*** Data under study

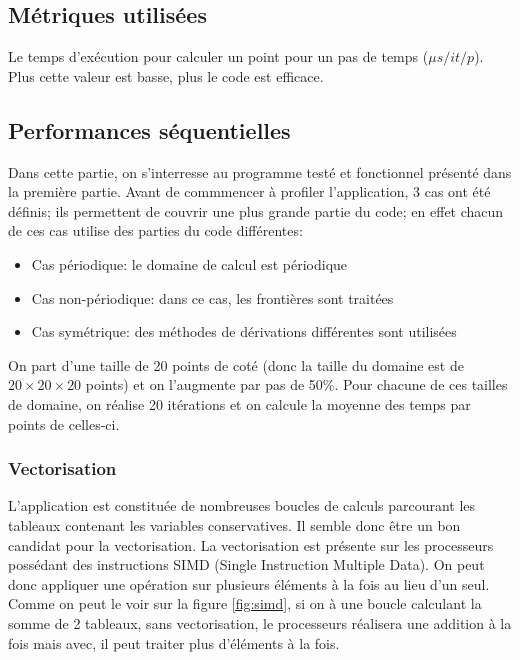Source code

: \subsection{Métriques utilisées}
Le temps d'exécution pour calculer un point pour un pas de temps ($\mu s/it/p$). Plus cette valeur est basse, plus le code est efficace. 

\subsection{Performances séquentielles}
Dans cette partie, on s'interresse au programme testé et fonctionnel présenté dans la première partie. Avant de commmencer à profiler l'application, 3 cas ont été définis; ils permettent de couvrir une plus grande partie du code; en effet chacun de ces cas utilise des parties du code différentes:
\begin{itemize}
\item Cas périodique: le domaine de calcul est périodique
\item Cas non-périodique: dans ce cas, les frontières sont traitées
\item Cas symétrique: des méthodes de dérivations différentes sont utilisées
\end{itemize}

On part d'une taille de 20 points de coté (donc la taille du domaine est de $20\times20\times20$ points) et on l'augmente par pas de 50\%. Pour chacune de ces tailles de domaine, on réalise 20 itérations et on calcule la moyenne des temps par points de celles-ci.


\subsubsection{Vectorisation}
L'application est constituée de nombreuses boucles de calculs parcourant les tableaux contenant les variables conservatives. Il semble donc être un bon candidat pour la vectorisation. La vectorisation est présente sur les processeurs possédant des instructions SIMD (Single Instruction Multiple Data). On peut donc appliquer une opération sur plusieurs éléments à la fois au lieu d'un seul. Comme on peut le voir sur la figure \ref{fig:simd}, si on à une boucle calculant la somme de 2 tableaux, sans vectorisation, le processeurs réalisera une addition à la fois mais avec, il peut traiter plus d'éléments à la fois.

******

• [Exercise directions] Restate the material above word for word, omitting the pictures.

• [Output of the exercise]
Source code

: \subsection{Métriques utilisées}
Le temps d'exécution pour calculer un point pour un pas de temps ($\mu s/it/p$). Plus cette valeur est basse, plus le code est efficace. 

\subsection{Performances séquentielles}
Dans cette partie, on s'interresse au programme testé et fonctionnel présenté dans la première partie. Avant de commmencer à profiler l'application, 3 cas ont été définis; ils permettent de couvrir une plus grande partie du code; en effet chacun de ces cas utilise des parties du code différentes:
\begin{itemize}
\item Cas périodique: le domaine de calcul est périodique
\item Cas non-périodique: dans ce cas, les frontières sont traitées
\item Cas symétrique: des méthodes de dérivations différentes sont utilisées
\end{itemize}

On part d'une taille de 20 points de coté (donc la taille du domaine est de $20\times20\times20$ points) et on l'augmente par pas de 50\%. Pour chacune de ces tailles de domaine, on réalise 20 itérations et on calcule la moyenne des temps par points de celles-ci.


\subsubsection{Vectorisation}
L'application est constituée de nombreuses boucles de calculs parcourant les tableaux contenant les variables conservatives. Il semble donc être un bon candidat pour la vectorisation. La vectorisation est présente sur les processeurs possédant des instructions SIMD (Single Instruction Multiple Data). On peut donc appliquer une opération sur plusieurs éléments à la fois au lieu d'un seul. Comme on peut le voir sur la figure \ref{fig:simd}, si on à une boucle calculant la somme de 2 tableaux, sans vectorisation, le processeurs réalisera une addition à la fois mais avec, il peut traiter plus d'éléments à la fois.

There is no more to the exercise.